The Inquisition (Latin inquirere, to look to) is an eight hundred year old Roman Catholic tool, ceremony and institution dedicated to evil.
  While the Inquisition is in one instance an ecclesiastical tribunal, an institution of the Vatican, a series of historical movements -- its first and primary purpose was and has always been for the punishment and suppressing of heresy and elimination of infidels lawfully.
  In the simplest of definitions concerning the Inquisition, a "heretic" is any person who essentially believes in the sacred scriptures of Christianity but refuses to yield to the "absolute temporal power and moral authority" of the Pope. An infidel is anyone who does not believe in the Christian philosophy.
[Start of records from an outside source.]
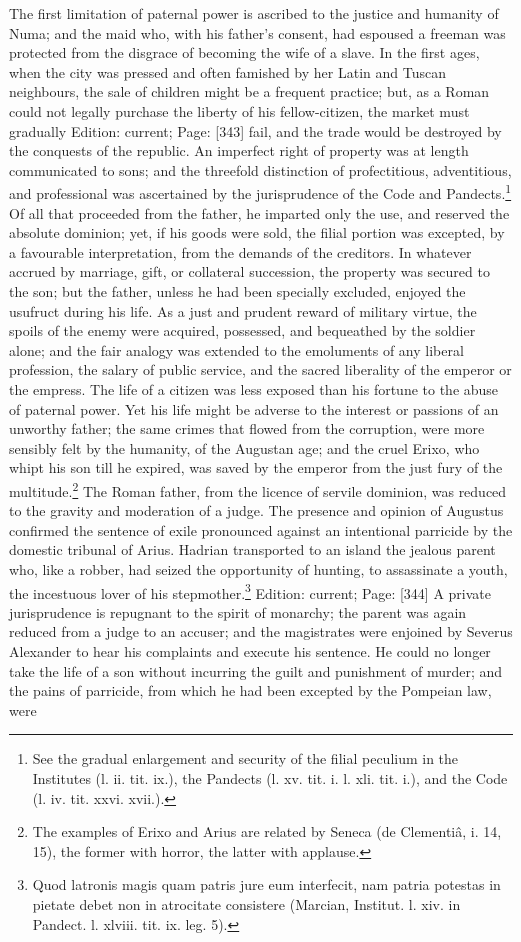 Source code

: The first limitation of paternal power is ascribed to the justice and humanity of Numa; and the maid who, with his father\texthebrew{}’s consent, had espoused a freeman was protected from the disgrace of becoming the wife of a slave. In the first ages, when the city was pressed and often famished by her Latin and Tuscan neighbours, the sale of children might be a frequent practice; but, as a Roman could not legally purchase the liberty of his fellow-citizen, the market must gradually Edition: current; Page: [343] fail, and the trade would be destroyed by the conquests of the republic. An imperfect right of property was at length communicated to sons; and the threefold distinction of profectitious, adventitious, and professional was ascertained by the jurisprudence of the Code and Pandects.\footnote{See the gradual enlargement and security of the filial peculium in the Institutes (l. ii. tit. ix.), the Pandects (l. xv. tit. i. l. xli. tit. i.), and the Code (l. iv. tit. xxvi. xvii.).} Of all that proceeded from the father, he imparted only the use, and reserved the absolute dominion; yet, if his goods were sold, the filial portion was excepted, by a favourable interpretation, from the demands of the creditors. In whatever accrued by marriage, gift, or collateral succession, the property was secured to the son; but the father, unless he had been specially excluded, enjoyed the usufruct during his life. As a just and prudent reward of military virtue, the spoils of the enemy were acquired, possessed, and bequeathed by the soldier alone; and the fair analogy was extended to the emoluments of any liberal profession, the salary of public service, and the sacred liberality of the emperor or the empress. The life of a citizen was less exposed than his fortune to the abuse of paternal power. Yet his life might be adverse to the interest or passions of an unworthy father; the same crimes that flowed from the corruption, were more sensibly felt by the humanity, of the Augustan age; and the cruel Erixo, who whipt his son till he expired, was saved by the emperor from the just fury of the multitude.\footnote{The examples of Erixo and Arius are related by Seneca (de Clementiâ, i. 14, 15), the former with horror, the latter with applause.} The Roman father, from the licence of servile dominion, was reduced to the gravity and moderation of a judge. The presence and opinion of Augustus confirmed the sentence of exile pronounced against an intentional parricide by the domestic tribunal of Arius. Hadrian transported to an island the jealous parent who, like a robber, had seized the opportunity of hunting, to assassinate a youth, the incestuous lover of his stepmother.\footnote{Quod latronis magis quam patris jure eum interfecit, nam patria potestas in pietate debet non in atrocitate consistere (Marcian, Institut. l. xiv. in Pandect. l. xlviii. tit. ix. leg. 5).} Edition: current; Page: [344] A private jurisprudence is repugnant to the spirit of monarchy; the parent was again reduced from a judge to an accuser; and the magistrates were enjoined by Severus Alexander to hear his complaints and execute his sentence. He could no longer take the life of a son without incurring the guilt and punishment of murder; and the pains of parricide, from which he had been excepted by the Pompeian law, were  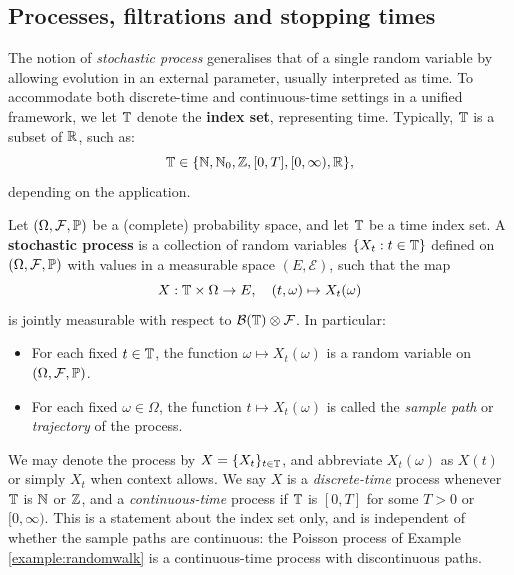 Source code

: \vspace{-0.2cm}

\subsection{Processes, filtrations and stopping times}\label{subsec:processesfiltrations}

The notion of \emph{stochastic process} generalises that of a single random variable by allowing evolution in an external parameter, usually interpreted as time. To accommodate both discrete-time and continuous-time settings in a unified framework, we let \(\Tset\) denote the \textbf{index set}, representing time. Typically, \(\Tset\) is a subset of \(\R\), such as:
\[
\Tset \in \{ \N, \N_0, \Z, [0, T], [0, \infty), \R \},
\]
depending on the application.

\begin{definition}
Let \((\Omega, \mathcal{F}, \PP)\) be a (complete) probability space, and let \(\Tset \) be a time index set. A \textbf{stochastic process} is a collection of random variables \(\{ X_t : t \in \Tset \}\) defined on \((\Omega, \mathcal{F}, \PP)\) with values in a measurable space \((E, \mathcal{E})\), such that the map
\[
X : \Tset \times \Omega \to E, \quad (t, \omega) \mapsto X_t(\omega)
\]
is jointly measurable with respect to \(\mathcal{B}(\Tset) \otimes \mathcal{F}\). In particular:
\begin{itemize}
    \item For each fixed \(t \in \Tset\), the function \(\omega \mapsto X_t(\omega)\) is a random variable on \((\Omega, \mathcal{F}, \PP)\).
    \item For each fixed \(\omega \in \Omega\), the function \(t \mapsto X_t(\omega)\) is called the \emph{sample path} or \emph{trajectory} of the process.
\end{itemize}
We may denote the process by \(X = \{X_t\}_{t \in \Tset}\), and abbreviate \(X_t(\omega)\) as \(X(t)\) or simply \(X_t\) when context allows. We say $X$ is a \textit{discrete-time} process whenever $\Tset$ is $\N$ or $\Z$, and a \textit{continuous-time} process if $\Tset$ is $[0,T]$ for some $T>0$ or $[0,\infty)$. This is a statement about the index set only, and is independent of whether the sample paths are continuous: the Poisson process of Example \ref{example:randomwalk} is a continuous-time process with discontinuous paths.
\end{definition}

\vspace{-0.15cm}


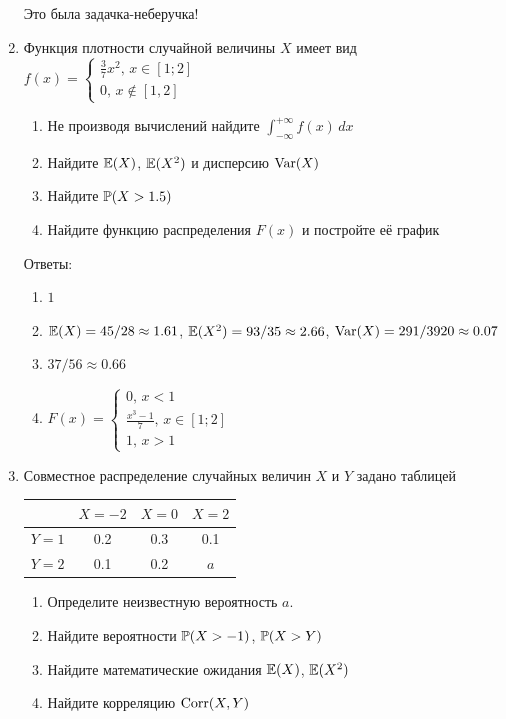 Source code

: \documentclass[12pt, a4paper]{article}\usepackage[]{graphicx}\usepackage[]{color}
\begin{document}
\begin{enumerate}
Это была задачка-неберучка!


\item Функция плотности случайной величины $X$ имеет вид $f(x)=\left\{\begin{array}{l}
\frac{3}{7}x^2,\, x\in[1;2] \\
0,\, x\notin [1,2]
\end{array}\right.$
\begin{enumerate}
\item Не производя вычислений найдите $\int_{-\infty}^{+\infty}f(x)\,dx$
\item Найдите $\E(X)$, $\E(X^2)$ и дисперсию $\Var(X)$
\item Найдите $\P(X>1.5)$
\item Найдите функцию распределения $F(x)$ и постройте её график
\end{enumerate}

Ответы:
\begin{enumerate}
\item $1$
\item $\E(X)=45/28\approx 1.61$, $\E(X^2)=93/35\approx 2.66$, $\Var(X)=291/3920\approx 0.07$
\item $37/56\approx 0.66$
\item $F(x)=\begin{cases} 0,\, x<1 \\
\frac{x^3-1}{7},\, x\in [1;2] \\
1,\, x>1 \end{cases}$
\end{enumerate}

\item Совместное распределение случайных величин $X$ и $Y$ задано таблицей

\begin{tabular}{c|ccc}
 & $X=-2$ & $X=0$ & $X=2$ \\
\hline
$Y=1$ & 0.2 & 0.3 & 0.1 \\
$Y=2$ & 0.1 & 0.2 & $a$ \\
\end{tabular}

\begin{enumerate}
\item Определите неизвестную вероятность $a$.
\item Найдите вероятности $\P(X>-1)$, $\P(X>Y)$
\item Найдите математические ожидания $\E(X)$, $\E(X^2)$
\item Найдите корреляцию $\Corr(X,Y)$
\end{enumerate}


\end{enumerate}
\end{document}
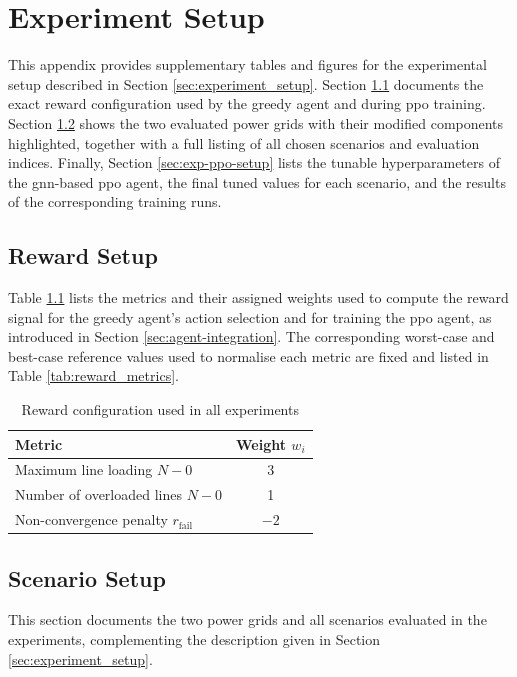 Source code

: \chapter{Experiment Setup}\label{ch:exp-setup}
This appendix provides supplementary tables and figures for the experimental setup described in Section \ref{sec:experiment_setup}. Section \ref{sec:exp-reward-setup} documents the exact reward configuration used by the greedy agent and during \ac{ppo} training. Section \ref{sec:exp-scenario-setup} shows the two evaluated power grids with their modified components highlighted, together with a full listing of all chosen scenarios and evaluation indices. Finally, Section \ref{sec:exp-ppo-setup} lists the tunable hyperparameters of the \ac{gnn}-based \ac{ppo} agent, the final tuned values for each scenario, and the results of the corresponding training runs.

\section{Reward Setup}\label{sec:exp-reward-setup}
Table \ref{tab:reward_settings} lists the metrics and their assigned weights used to compute the reward signal for the greedy agent's action selection and for training the \ac{ppo} agent, as introduced in Section \ref{sec:agent-integration}. The corresponding worst-case and best-case reference values used to normalise each metric are fixed and listed in Table \ref{tab:reward_metrics}.

\begin{table}[htbp]
  \centering
  \small
  \caption{Reward configuration used in all experiments}
  \label{tab:reward_settings}
  \begin{tabular}{lc}
    \toprule
    Metric & Weight $w_i$  \\
    \midrule
    Maximum line loading $N\!-\!0$ & 3 \\
    Number of overloaded lines $N\!-\!0$ & 1 \\
    \midrule
    Non-convergence penalty $r_{\mathrm{fail}}$ & $-2$ \\
    \bottomrule
  \end{tabular}
\end{table}

\FloatBarrier










\section{Scenario Setup}\label{sec:exp-scenario-setup}
This section documents the two power grids and all scenarios evaluated in the experiments, complementing the description given in Section \ref{sec:experiment_setup}.

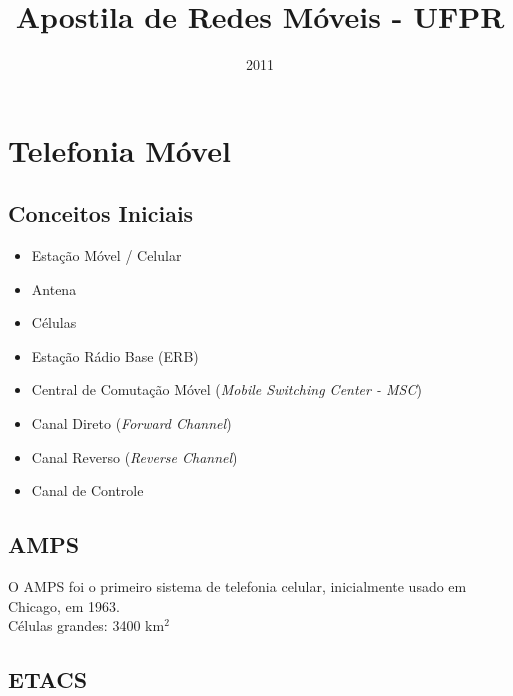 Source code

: \documentclass{article}
\title{Apostila de Redes Móveis - UFPR}
\date{2011}
\begin{document}
\maketitle
\tableofcontents


\newpage



\section{Telefonia Móvel}


\subsection{Conceitos Iniciais}

\begin{itemize}
	\item Estação Móvel / Celular
	\item Antena
	\item Células
	\item Estação Rádio Base (ERB)
	\item Central de Comutação Móvel (\textit{Mobile Switching Center - MSC})
	\item Canal Direto (\textit{Forward Channel})
	\item Canal Reverso (\textit{Reverse Channel})
	\item Canal de Controle
\end{itemize}


\subsection{AMPS}

O AMPS foi o primeiro sistema de telefonia celular, inicialmente usado em
Chicago, em 1963.\\

Células grandes: 3400 km$^2$

\subsection{ETACS}





\printindex
\end{document}
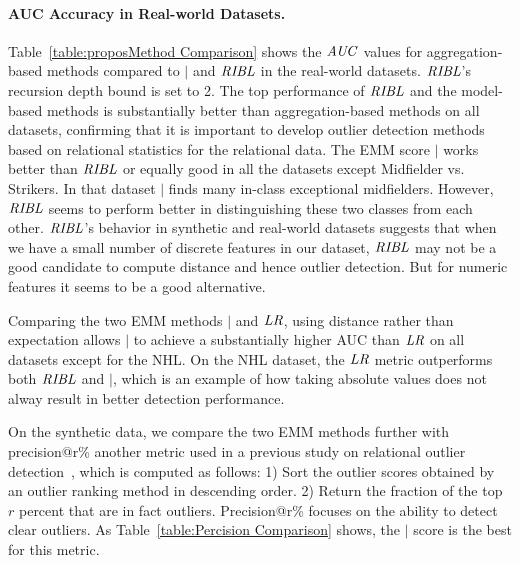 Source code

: {	\paragraph{AUC Accuracy in Real-world Datasets.}
Table~\ref{table:proposMethod Comparison} shows the $\it{AUC}$ values
 for aggregation-based methods compared to $\mid$ and $\it{RIBL}$ in the real-world datasets.  $\it{RIBL}$'s recursion depth bound is set to 2. The top performance of $\it{RIBL}$ and the model-based methods is substantially better than aggregation-based methods on all datasets,  confirming that it is important to develop outlier detection methods based on relational statistics for the relational data. The  EMM score $\mid$ works better than $\it{RIBL}$ or equally good in all the datasets except Midfielder vs. Strikers. In that dataset $\mid$ finds many in-class exceptional midfielders. However, $\it{RIBL}$ seems to perform better in distinguishing these two classes from each other. $\it{RIBL}$'s behavior in synthetic and real-world datasets suggests that when we have a small number of discrete features in our dataset, $\it{RIBL}$ may not be a good candidate to compute distance and hence outlier detection. But for numeric features it seems to be a good alternative.

Comparing the two EMM methods $\mid$ and $\it{LR}$, using distance rather than expectation allows $\mid$ to achieve a substantially higher AUC than $\it{LR}$ on all datasets except for the NHL. On the NHL dataset, the $\it{LR}$ metric outperforms both $\it{RIBL}$ and $\mid$, which is an example of how taking absolute values does not alway result in better detection performance.   

On the synthetic data, we compare the two EMM methods further  with precision@r\% another metric used in a previous study on relational outlier detection~\cite{Gao2010}, which is computed as follows: 1) Sort the outlier scores obtained by an outlier ranking method in descending order. 2) Return the fraction of the top $r$ percent that are in fact outliers. Precision@r\% focuses on the ability to detect clear outliers. As Table~\ref{table:Percision Comparison} shows, the $\mid$ score is the best for this metric.

	\begin{table}
		\begin{subtable}
			
			\centering
\end{subtable}
\end{table}}
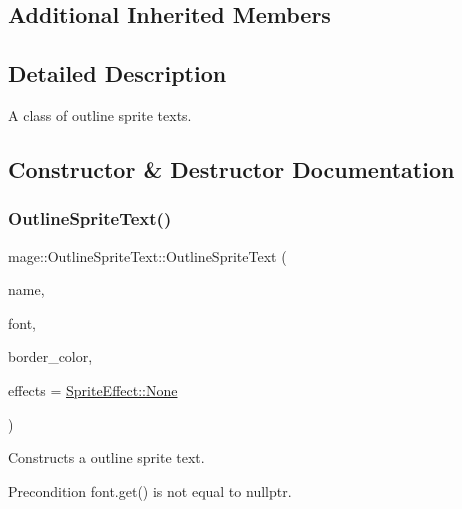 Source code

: \subsection*{Additional Inherited Members}


\subsection{Detailed Description}
A class of outline sprite texts. 

\subsection{Constructor \& Destructor Documentation}
\hypertarget{classmage_1_1_outline_sprite_text_a20863727c984b3765c2282d1e50047ea}{}\label{classmage_1_1_outline_sprite_text_a20863727c984b3765c2282d1e50047ea} 
\subsubsection{\texorpdfstring{Outline\+Sprite\+Text()}{OutlineSpriteText()}\hspace{0.1cm}{\footnotesize\ttfamily [1/4]}}
{\footnotesize\ttfamily mage\+::\+Outline\+Sprite\+Text\+::\+Outline\+Sprite\+Text (\begin{DoxyParamCaption}\item[{const string \&}]{name,  }\item[{\hyperlink{namespacemage_a1e01ae66713838a7a67d30e44c67703e}{Shared\+Ptr}$<$ \hyperlink{classmage_1_1_sprite_font}{Sprite\+Font} $>$}]{font,  }\item[{const \hyperlink{structmage_1_1_color}{Color} \&}]{border\+\_\+color,  }\item[{\hyperlink{namespacemage_a9cfe18123066ba4236f548f9de75d881}{Sprite\+Effect}}]{effects = {\ttfamily \hyperlink{namespacemage_a9cfe18123066ba4236f548f9de75d881a6adf97f83acf6453d4a6a4b1070f3754}{Sprite\+Effect\+::\+None}} }\end{DoxyParamCaption})\hspace{0.3cm}{\ttfamily [explicit]}}

Constructs a outline sprite text.

\begin{DoxyPrecond}{Precondition}
{\ttfamily font.\+get()} is not equal to {\ttfamily nullptr}. 
\end{DoxyPrecond}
  As the Inquisition has never been disbanded, nor its rules struck out, it remains the only example of lawful human sacrifice in the world today. The last time the legal framework of the (Holy) Inquisition was used was in 1940-1945 with the sacrifice of over eighteen million innocent Orthodox Christians, Protestants, ethnic Jews and other minorities by the Catholic Dictators loyal to the Vatican.
  As an Inquisition is technically lawful, the sacrifice of millions of people by burning them alive in ovens cannot be "legally" considered murder. This is one of the major reasons no Pope, Cardinal or Jesuit priest has ever been held accountable for the evils they unleashed in World War II.
  Background
  By the beginning of the "Great Middle Ages Warming Period" in the 1100's, the political and religious landscape also began to heat up. Out of the darkness rose voices calling for greater rights for individuals, for an end to the bonded Catholic slavery of serfdom.
  The key driver of this change was the re-emergence of education along with trade that began to fill European cities and noble courts with all sorts of new ideas. As a result, Popes such as Pope Lucius III (1181-1185) experienced a reign of turmoil against increasingly emboldened royal families against the "Holy Mother Church".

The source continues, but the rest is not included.